The three years Tran spent as an IC fellow provided her many valuable opportunities. She attended conferences and presented her research, networked with other professionals and built scientific relationships with the international community. Tran also strengthened her professional writing skills and contributed to 13 articles published in various scientific journals.
“I feel fortunate to have been selected for the Intelligence Community Postdoctoral Research Fellowship,” said Tran. “I have grown as a teacher, mentor, researcher and communicator. I learned a lot about the government research infrastructure and was exposed to many new sectors of research during my fellowship. I gained insight into government agencies, developed an auxiliary mentorship with Dr. Brian Holmes and formed lifelong friendships.”

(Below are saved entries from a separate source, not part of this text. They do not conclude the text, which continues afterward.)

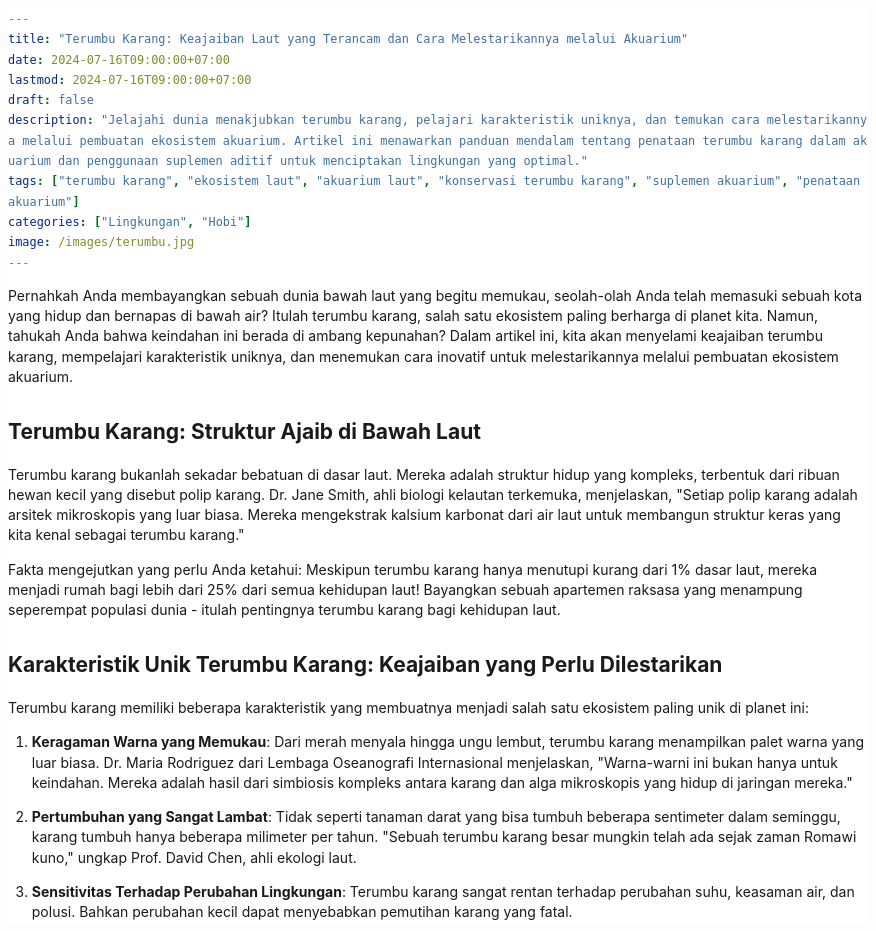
```yaml
---
title: "Terumbu Karang: Keajaiban Laut yang Terancam dan Cara Melestarikannya melalui Akuarium"
date: 2024-07-16T09:00:00+07:00
lastmod: 2024-07-16T09:00:00+07:00
draft: false
description: "Jelajahi dunia menakjubkan terumbu karang, pelajari karakteristik uniknya, dan temukan cara melestarikannya melalui pembuatan ekosistem akuarium. Artikel ini menawarkan panduan mendalam tentang penataan terumbu karang dalam akuarium dan penggunaan suplemen aditif untuk menciptakan lingkungan yang optimal."
tags: ["terumbu karang", "ekosistem laut", "akuarium laut", "konservasi terumbu karang", "suplemen akuarium", "penataan akuarium"]
categories: ["Lingkungan", "Hobi"]
image: /images/terumbu.jpg
---
```


Pernahkah Anda membayangkan sebuah dunia bawah laut yang begitu memukau, seolah-olah Anda telah memasuki sebuah kota yang hidup dan bernapas di bawah air? Itulah terumbu karang, salah satu ekosistem paling berharga di planet kita. Namun, tahukah Anda bahwa keindahan ini berada di ambang kepunahan? Dalam artikel ini, kita akan menyelami keajaiban terumbu karang, mempelajari karakteristik uniknya, dan menemukan cara inovatif untuk melestarikannya melalui pembuatan ekosistem akuarium.

## Terumbu Karang: Struktur Ajaib di Bawah Laut

Terumbu karang bukanlah sekadar bebatuan di dasar laut. Mereka adalah struktur hidup yang kompleks, terbentuk dari ribuan hewan kecil yang disebut polip karang. Dr. Jane Smith, ahli biologi kelautan terkemuka, menjelaskan, "Setiap polip karang adalah arsitek mikroskopis yang luar biasa. Mereka mengekstrak kalsium karbonat dari air laut untuk membangun struktur keras yang kita kenal sebagai terumbu karang."

Fakta mengejutkan yang perlu Anda ketahui: Meskipun terumbu karang hanya menutupi kurang dari 1% dasar laut, mereka menjadi rumah bagi lebih dari 25% dari semua kehidupan laut! Bayangkan sebuah apartemen raksasa yang menampung seperempat populasi dunia - itulah pentingnya terumbu karang bagi kehidupan laut.

## Karakteristik Unik Terumbu Karang: Keajaiban yang Perlu Dilestarikan

Terumbu karang memiliki beberapa karakteristik yang membuatnya menjadi salah satu ekosistem paling unik di planet ini:

1. **Keragaman Warna yang Memukau**: Dari merah menyala hingga ungu lembut, terumbu karang menampilkan palet warna yang luar biasa. Dr. Maria Rodriguez dari Lembaga Oseanografi Internasional menjelaskan, "Warna-warni ini bukan hanya untuk keindahan. Mereka adalah hasil dari simbiosis kompleks antara karang dan alga mikroskopis yang hidup di jaringan mereka."

2. **Pertumbuhan yang Sangat Lambat**: Tidak seperti tanaman darat yang bisa tumbuh beberapa sentimeter dalam seminggu, karang tumbuh hanya beberapa milimeter per tahun. "Sebuah terumbu karang besar mungkin telah ada sejak zaman Romawi kuno," ungkap Prof. David Chen, ahli ekologi laut.

3. **Sensitivitas Terhadap Perubahan Lingkungan**: Terumbu karang sangat rentan terhadap perubahan suhu, keasaman air, dan polusi. Bahkan perubahan kecil dapat menyebabkan pemutihan karang yang fatal.
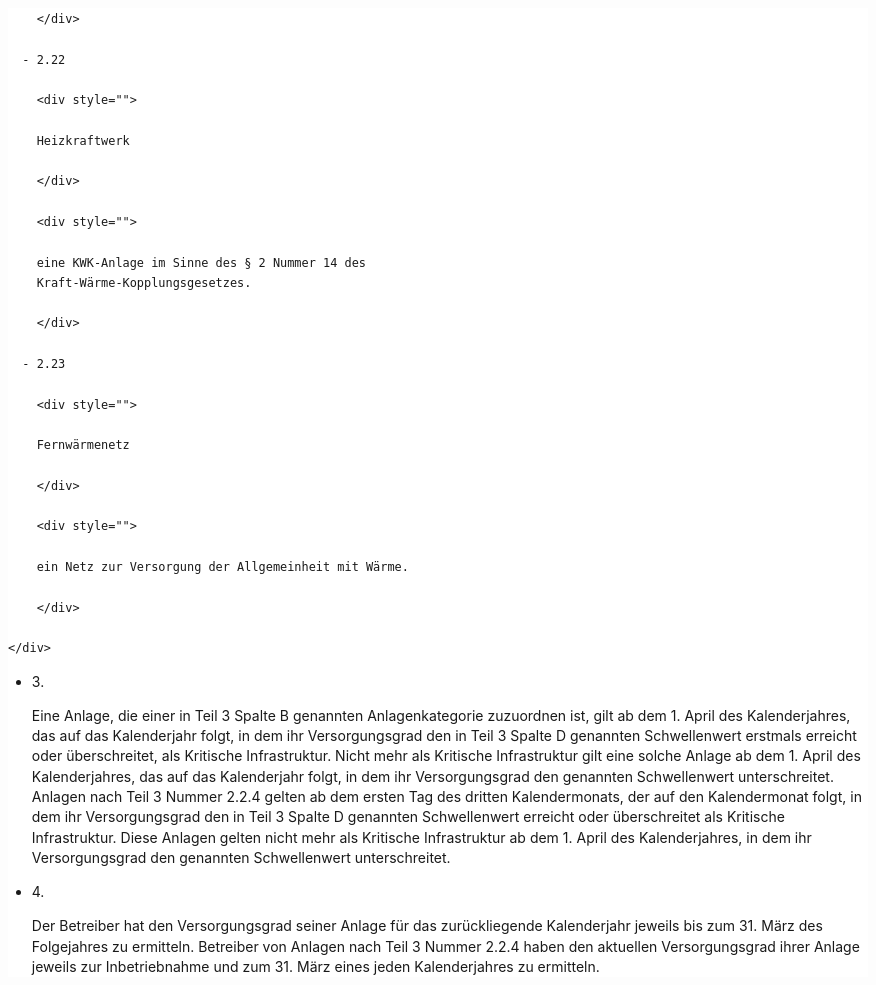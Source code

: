         </div>
    
      - 2.22
        
        <div style="">
        
        Heizkraftwerk
        
        </div>
        
        <div style="">
        
        eine KWK-Anlage im Sinne des § 2 Nummer 14 des
        Kraft-Wärme-Kopplungsgesetzes.
        
        </div>
    
      - 2.23
        
        <div style="">
        
        Fernwärmenetz
        
        </div>
        
        <div style="">
        
        ein Netz zur Versorgung der Allgemeinheit mit Wärme.
        
        </div>
    
    </div>

  - 3\.
    
    <div style="">
    
    Eine Anlage, die einer in Teil 3 Spalte B genannten Anlagenkategorie
    zuzuordnen ist, gilt ab dem 1. April des Kalenderjahres, das auf das
    Kalenderjahr folgt, in dem ihr Versorgungsgrad den in Teil 3 Spalte
    D genannten Schwellenwert erstmals erreicht oder überschreitet, als
    Kritische Infrastruktur. Nicht mehr als Kritische Infrastruktur gilt
    eine solche Anlage ab dem 1. April des Kalenderjahres, das auf das
    Kalenderjahr folgt, in dem ihr Versorgungsgrad den genannten
    Schwellenwert unterschreitet. Anlagen nach Teil 3 Nummer 2.2.4
    gelten ab dem ersten Tag des dritten Kalendermonats, der auf den
    Kalendermonat folgt, in dem ihr Versorgungsgrad den in Teil 3 Spalte
    D genannten Schwellenwert erreicht oder überschreitet als Kritische
    Infrastruktur. Diese Anlagen gelten nicht mehr als Kritische
    Infrastruktur ab dem 1. April des Kalenderjahres, in dem ihr
    Versorgungsgrad den genannten Schwellenwert unterschreitet.
    
    </div>

  - 4\.
    
    <div style="">
    
    Der Betreiber hat den Versorgungsgrad seiner Anlage für das
    zurückliegende Kalenderjahr jeweils bis zum 31. März des
    Folgejahres zu ermitteln. Betreiber von Anlagen nach Teil 3 Nummer
    2.2.4 haben den aktuellen Versorgungsgrad ihrer Anlage jeweils zur
    Inbetriebnahme und zum 31. März eines jeden Kalenderjahres zu
    ermitteln.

In November 2019, Tran was selected for the first class of IF/THEN ambassadors for the American Association for the Advancement of Science (AAAS). As an ambassador, Tran provides mentoring to young girls interested in science, technology, engineering and mathematics (STEM) fields. Only 125 women nationwide were selected for the program.
In May 2020, Tran’s research in polymers and stretchable electronics was featured in the CBS show “Mission Unstoppable,” an educational series that spotlights women in STEM careers.
Following completion of her IC Fellowship, Tran will begin working as an assistant professor at the University of Toronto in the Department of Chemistry, cross-appointed in the Department of Chemical Engineering and Applied Sciences.
The Intelligence Community Postdoctoral Research Fellowship Program is administered by the Oak Ridge Institute for Science and Education (ORISE) under an agreement between the Office of the Director of National Intelligence (ODNI) and the U.S. Department of Energy (DOE). ORISE is managed for DOE by ORAU.